Interpretations of the nature of cultural productions are often bound to questions of language and access. They reinforce a Kabul-centric vision of Afghanistan and an urbanite perception that limits the scope of understanding, only considering what may circulate within the English-speaking elite circles.
As a foreigner who lives in Kabul and works in the cultural domain, I place myself within this contradictory space. In what follows, I will try to question and unpack this problematic dimension of production and representation from the inside. To do so, I argue against what is often defined as “Kabul-good,” a condescending attitude that does not challenge practitioners and condones mediocrity on the ground that “something is better than nothing” in a place like Afghanistan.
A vicious circle of endless beginnings
Aman Mojadidi and I, as practitioners who work in this field, wondered what would be the impact of such a change of scenario if (or rather when) money would stop flowing to support cultural projects. Both of us over the years have been actively involved with the contemporary arts community trying to encourage a mentality of self-reliance and independence. In times of financial crisis – when emergencies are numerous and resources limited – culture is one of those items that quickly slips towards the bottom of the list of priorities. Looking at the past ten years, we noticed a gradual change in attitude towards arts and culture by international organizations. Mojadidi told me that ten years ago: “there was almost a fervor with which art and culture have come into the scope of vision of donors and project-implementing agencies and this was part of the transition of how the international community saw its role here [in Afghanistan].”1 Arts and culture were used almost instrumentally to “instill ideas of modernity into the cultural fabric of the place.”

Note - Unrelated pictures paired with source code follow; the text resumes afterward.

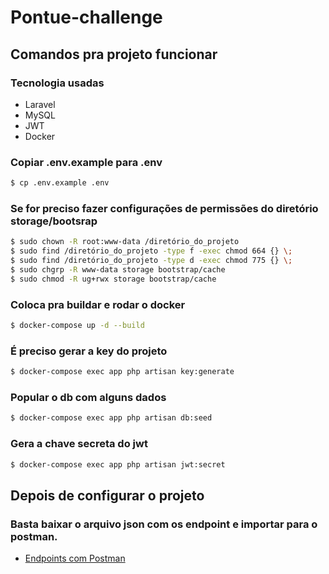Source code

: # Pontue-challenge

## Comandos pra projeto funcionar

### Tecnologia usadas

-   Laravel
-   MySQL
-   JWT
-   Docker

### Copiar .env.example para .env

```sh
$ cp .env.example .env
```

### Se for preciso fazer configurações de permissões do diretório storage/bootsrap

```sh
$ sudo chown -R root:www-data /diretório_do_projeto
$ sudo find /diretório_do_projeto -type f -exec chmod 664 {} \;
$ sudo find /diretório_do_projeto -type d -exec chmod 775 {} \;
$ sudo chgrp -R www-data storage bootstrap/cache
$ sudo chmod -R ug+rwx storage bootstrap/cache
```

### Coloca pra buildar e rodar o docker

```sh
$ docker-compose up -d --build
```

### É preciso gerar a key do projeto

```sh
$ docker-compose exec app php artisan key:generate
```

### Popular o db com alguns dados

```sh
$ docker-compose exec app php artisan db:seed
```

### Gera a chave secreta do jwt

```sh
$ docker-compose exec app php artisan jwt:secret
```

## Depois de configurar o projeto

### Basta baixar o arquivo json com os endpoint e importar para o postman.

-   [Endpoints com Postman](https://www.postman.com/collections/964b4e8022403c1ed8f1)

Around 2010, in fact, Kabul witnessed an extraordinary booming of ‘contemporary’ cultural events that were heavily fueled by international money. In a country where more than half of the population is below the age of 25,2 every initiative seemed to be focused on youth – actually, mostly on the English-speaking, well educated and urban ones as they were within closer reach of the international organizations.Within few years, heavy metal music festivals, street art events, graffiti workshops and everything else along those lines mushroomed in Kabul with grants of hundreds of thousands of dollars. Their existence, however, was meteoric: their promises of radical social transformation lasted for as long as the international media coverage continued. Headlines would often begin with the word despite (e.g. Despite the Taliban, Fashion flourishes in War-riddled Afghanistan) and articles or documentaries would frame every cultural event in opposition to the previous dark ages of the Taliban regime. The narrative was often antagonistic and oppositional, even more so when women were involved – it was almost as if nothing cultural had existed before the western invasion and all credit was due to the generous presence of international organizations. And so it was that in those years, Afghanistan – mostly Kabul, in fact – saw a score of ‘firsts’ appearing at the horizon: the first female graffiti artist, the first female rapper, the first rock band, the first film-makers’ collective. There was even a failed attempt to teach yoga to the Taliban–inspired by the notion that that yogi Talibs could bring peace to the country.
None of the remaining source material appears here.